## [What the exercise asks]
Would you please output the lines from the one holding "(1) ปูผ้าให้เรียบ" to the end of the entries, exactly and with no others?

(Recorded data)
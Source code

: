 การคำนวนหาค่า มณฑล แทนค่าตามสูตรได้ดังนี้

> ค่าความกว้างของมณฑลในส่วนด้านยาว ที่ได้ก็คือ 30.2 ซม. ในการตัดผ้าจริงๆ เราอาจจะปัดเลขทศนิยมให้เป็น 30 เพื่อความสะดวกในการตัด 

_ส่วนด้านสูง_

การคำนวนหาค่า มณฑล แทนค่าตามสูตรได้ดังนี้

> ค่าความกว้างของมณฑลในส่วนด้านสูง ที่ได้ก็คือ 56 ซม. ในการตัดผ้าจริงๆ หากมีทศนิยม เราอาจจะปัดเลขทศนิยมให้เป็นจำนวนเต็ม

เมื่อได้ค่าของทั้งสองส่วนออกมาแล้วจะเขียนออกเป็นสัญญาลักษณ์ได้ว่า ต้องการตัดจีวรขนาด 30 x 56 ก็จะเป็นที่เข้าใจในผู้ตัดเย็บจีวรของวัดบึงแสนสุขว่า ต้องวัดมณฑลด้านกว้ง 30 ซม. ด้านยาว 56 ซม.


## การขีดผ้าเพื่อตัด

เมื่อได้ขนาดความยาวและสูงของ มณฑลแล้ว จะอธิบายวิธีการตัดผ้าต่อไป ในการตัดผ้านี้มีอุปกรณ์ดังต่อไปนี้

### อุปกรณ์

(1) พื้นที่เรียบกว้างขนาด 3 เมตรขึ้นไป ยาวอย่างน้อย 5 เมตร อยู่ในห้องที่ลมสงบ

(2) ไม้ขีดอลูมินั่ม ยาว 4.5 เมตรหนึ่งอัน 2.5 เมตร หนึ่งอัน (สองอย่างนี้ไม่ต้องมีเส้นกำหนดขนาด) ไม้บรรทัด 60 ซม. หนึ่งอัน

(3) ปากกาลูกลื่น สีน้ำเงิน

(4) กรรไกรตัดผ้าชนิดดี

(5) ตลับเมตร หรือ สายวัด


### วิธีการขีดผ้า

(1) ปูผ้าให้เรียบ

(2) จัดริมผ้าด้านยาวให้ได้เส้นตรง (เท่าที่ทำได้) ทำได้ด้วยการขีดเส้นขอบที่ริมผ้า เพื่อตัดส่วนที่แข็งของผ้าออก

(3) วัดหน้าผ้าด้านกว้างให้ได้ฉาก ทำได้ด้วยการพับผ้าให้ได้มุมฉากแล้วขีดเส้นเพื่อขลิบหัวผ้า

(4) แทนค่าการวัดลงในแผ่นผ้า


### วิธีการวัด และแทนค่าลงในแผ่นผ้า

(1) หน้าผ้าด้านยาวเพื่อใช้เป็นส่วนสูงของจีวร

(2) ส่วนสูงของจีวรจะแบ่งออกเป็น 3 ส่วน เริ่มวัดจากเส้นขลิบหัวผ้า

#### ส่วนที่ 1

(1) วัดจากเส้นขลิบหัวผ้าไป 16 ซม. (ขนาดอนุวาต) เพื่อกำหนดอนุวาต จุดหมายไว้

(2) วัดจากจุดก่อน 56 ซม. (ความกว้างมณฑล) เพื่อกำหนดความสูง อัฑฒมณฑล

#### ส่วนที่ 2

## [Completed exercise]
(1) ปูผ้าให้เรียบ

(2) จัดริมผ้าด้านยาวให้ได้เส้นตรง (เท่าที่ทำได้) ทำได้ด้วยการขีดเส้นขอบที่ริมผ้า เพื่อตัดส่วนที่แข็งของผ้าออก

(3) วัดหน้าผ้าด้านกว้างให้ได้ฉาก ทำได้ด้วยการพับผ้าให้ได้มุมฉากแล้วขีดเส้นเพื่อขลิบหัวผ้า

(4) แทนค่าการวัดลงในแผ่นผ้า


### วิธีการวัด และแทนค่าลงในแผ่นผ้า

(1) หน้าผ้าด้านยาวเพื่อใช้เป็นส่วนสูงของจีวร

(2) ส่วนสูงของจีวรจะแบ่งออกเป็น 3 ส่วน เริ่มวัดจากเส้นขลิบหัวผ้า

#### ส่วนที่ 1

(1) วัดจากเส้นขลิบหัวผ้าไป 16 ซม. (ขนาดอนุวาต) เพื่อกำหนดอนุวาต จุดหมายไว้

(2) วัดจากจุดก่อน 56 ซม. (ความกว้างมณฑล) เพื่อกำหนดความสูง อัฑฒมณฑล

#### ส่วนที่ 2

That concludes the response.